While teaching my son, I have also come to learn alongside him; I have come to realize that the closeness and visibility of the worst of history disarms its power over us. We live in conversation with, rather than silent fear of it, as we stumble upon its traces in our every day. This realization has allowed me to move beyond my fear of how to open a window into this past for my children, how to ease them into knowing this truth without breaking them.

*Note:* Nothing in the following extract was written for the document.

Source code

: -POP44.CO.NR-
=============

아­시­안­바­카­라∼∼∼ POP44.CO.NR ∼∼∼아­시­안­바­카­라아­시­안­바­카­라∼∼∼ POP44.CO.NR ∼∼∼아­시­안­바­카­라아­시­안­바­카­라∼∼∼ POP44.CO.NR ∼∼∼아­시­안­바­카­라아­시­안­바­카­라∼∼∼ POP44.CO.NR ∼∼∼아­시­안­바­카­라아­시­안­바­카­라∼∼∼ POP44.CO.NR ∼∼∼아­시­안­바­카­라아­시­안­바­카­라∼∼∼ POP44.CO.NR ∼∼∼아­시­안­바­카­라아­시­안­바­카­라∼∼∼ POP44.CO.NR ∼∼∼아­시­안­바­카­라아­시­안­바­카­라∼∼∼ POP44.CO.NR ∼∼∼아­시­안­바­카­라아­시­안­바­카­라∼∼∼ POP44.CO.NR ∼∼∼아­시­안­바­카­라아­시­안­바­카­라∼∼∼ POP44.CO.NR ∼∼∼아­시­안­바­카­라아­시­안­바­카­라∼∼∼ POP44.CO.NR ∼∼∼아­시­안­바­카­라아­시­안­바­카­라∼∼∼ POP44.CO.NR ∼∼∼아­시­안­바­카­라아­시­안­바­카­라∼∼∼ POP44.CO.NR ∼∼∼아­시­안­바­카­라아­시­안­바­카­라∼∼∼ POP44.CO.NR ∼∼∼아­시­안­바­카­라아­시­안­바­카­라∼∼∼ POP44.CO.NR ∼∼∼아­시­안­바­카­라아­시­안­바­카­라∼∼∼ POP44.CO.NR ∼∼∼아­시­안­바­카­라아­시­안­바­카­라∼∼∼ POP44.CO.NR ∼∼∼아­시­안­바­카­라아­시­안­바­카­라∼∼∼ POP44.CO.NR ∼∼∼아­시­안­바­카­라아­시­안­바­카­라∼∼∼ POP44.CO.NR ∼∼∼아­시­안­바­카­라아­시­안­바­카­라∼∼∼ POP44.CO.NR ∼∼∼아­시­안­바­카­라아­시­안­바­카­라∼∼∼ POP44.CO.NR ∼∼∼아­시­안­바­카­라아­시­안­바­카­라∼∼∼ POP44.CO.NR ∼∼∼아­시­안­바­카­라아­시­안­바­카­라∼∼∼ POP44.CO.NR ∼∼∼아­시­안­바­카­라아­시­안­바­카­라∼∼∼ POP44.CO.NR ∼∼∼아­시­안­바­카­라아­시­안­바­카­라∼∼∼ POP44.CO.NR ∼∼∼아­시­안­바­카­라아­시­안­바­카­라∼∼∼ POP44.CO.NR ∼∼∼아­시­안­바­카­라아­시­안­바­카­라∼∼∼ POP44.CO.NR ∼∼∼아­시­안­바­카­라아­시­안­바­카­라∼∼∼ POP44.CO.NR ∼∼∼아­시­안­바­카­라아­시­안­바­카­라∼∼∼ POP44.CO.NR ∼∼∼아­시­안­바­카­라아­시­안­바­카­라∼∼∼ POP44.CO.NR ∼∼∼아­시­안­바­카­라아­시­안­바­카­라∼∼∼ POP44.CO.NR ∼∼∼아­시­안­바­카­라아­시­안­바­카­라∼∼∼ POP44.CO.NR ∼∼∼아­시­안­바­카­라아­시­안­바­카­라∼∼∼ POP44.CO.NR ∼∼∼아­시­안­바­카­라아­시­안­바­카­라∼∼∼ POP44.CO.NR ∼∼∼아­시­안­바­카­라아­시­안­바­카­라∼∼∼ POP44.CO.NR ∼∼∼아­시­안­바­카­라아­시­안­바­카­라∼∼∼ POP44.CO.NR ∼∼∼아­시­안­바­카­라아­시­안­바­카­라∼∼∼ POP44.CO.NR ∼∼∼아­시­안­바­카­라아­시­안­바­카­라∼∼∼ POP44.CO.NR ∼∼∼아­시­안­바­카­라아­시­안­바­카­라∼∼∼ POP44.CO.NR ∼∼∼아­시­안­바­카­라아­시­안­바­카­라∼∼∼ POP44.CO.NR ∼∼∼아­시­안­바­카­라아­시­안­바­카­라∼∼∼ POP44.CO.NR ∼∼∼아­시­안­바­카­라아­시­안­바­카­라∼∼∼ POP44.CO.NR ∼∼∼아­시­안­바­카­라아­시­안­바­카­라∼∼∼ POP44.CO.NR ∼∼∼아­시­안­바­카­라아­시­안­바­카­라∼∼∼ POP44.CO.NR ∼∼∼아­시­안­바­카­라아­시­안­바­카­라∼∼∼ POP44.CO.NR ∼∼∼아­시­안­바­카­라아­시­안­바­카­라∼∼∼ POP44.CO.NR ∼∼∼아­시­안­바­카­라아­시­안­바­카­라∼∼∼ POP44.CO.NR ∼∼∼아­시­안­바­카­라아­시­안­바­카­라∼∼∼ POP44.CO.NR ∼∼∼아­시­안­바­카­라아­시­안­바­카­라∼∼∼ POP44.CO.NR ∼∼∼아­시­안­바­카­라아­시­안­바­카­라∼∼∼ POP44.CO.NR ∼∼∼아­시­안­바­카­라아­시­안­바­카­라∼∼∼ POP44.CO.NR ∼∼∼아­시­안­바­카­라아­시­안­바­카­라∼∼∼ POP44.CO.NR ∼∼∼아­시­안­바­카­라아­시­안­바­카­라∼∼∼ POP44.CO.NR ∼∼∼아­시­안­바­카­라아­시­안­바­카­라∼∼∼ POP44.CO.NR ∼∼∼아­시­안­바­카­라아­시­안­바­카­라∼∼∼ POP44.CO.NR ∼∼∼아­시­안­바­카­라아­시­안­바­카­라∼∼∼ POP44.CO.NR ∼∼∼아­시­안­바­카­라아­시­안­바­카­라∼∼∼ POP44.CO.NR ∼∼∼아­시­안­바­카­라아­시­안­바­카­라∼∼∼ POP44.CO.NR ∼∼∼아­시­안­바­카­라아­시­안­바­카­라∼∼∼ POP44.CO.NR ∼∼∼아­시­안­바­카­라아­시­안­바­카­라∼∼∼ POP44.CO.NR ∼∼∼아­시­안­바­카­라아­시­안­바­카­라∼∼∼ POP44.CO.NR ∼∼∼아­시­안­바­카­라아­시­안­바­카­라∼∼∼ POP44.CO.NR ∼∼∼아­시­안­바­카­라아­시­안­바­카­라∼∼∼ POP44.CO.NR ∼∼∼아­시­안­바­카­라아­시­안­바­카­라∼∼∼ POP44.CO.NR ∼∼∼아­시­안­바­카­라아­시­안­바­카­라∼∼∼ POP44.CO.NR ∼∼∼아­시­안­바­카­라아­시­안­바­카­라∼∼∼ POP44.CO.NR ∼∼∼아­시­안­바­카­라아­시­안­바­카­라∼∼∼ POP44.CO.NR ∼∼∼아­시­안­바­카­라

So, too, has the parallel recognition that our history here in Germany is so much more than this. It is one of loss, but one of giving, too. Here my son will come to know these layered Jewish pasts, not only that of the Holocaust but also the Haskalah and more: pasts of persecution and migration, of music and prose. In fact, each time we exit the cemetery on Grosse Hamburgerstrasse, I read Sami the words, written by Moses Mendelssohn, etched on its outer wall, words that he will soon be able to read himself. “Discover truth, love beauty, seek goodness, do the best one can.” (“Nach Wahrheit forschen, Schönheit lieben, Gutes wollen, das Beste tun”). And I remind him that these words—these hopes—they belong to us, too.
Elisabeth Becker is a sociologist, currently the Freigeist Fellow at Heidelberg University.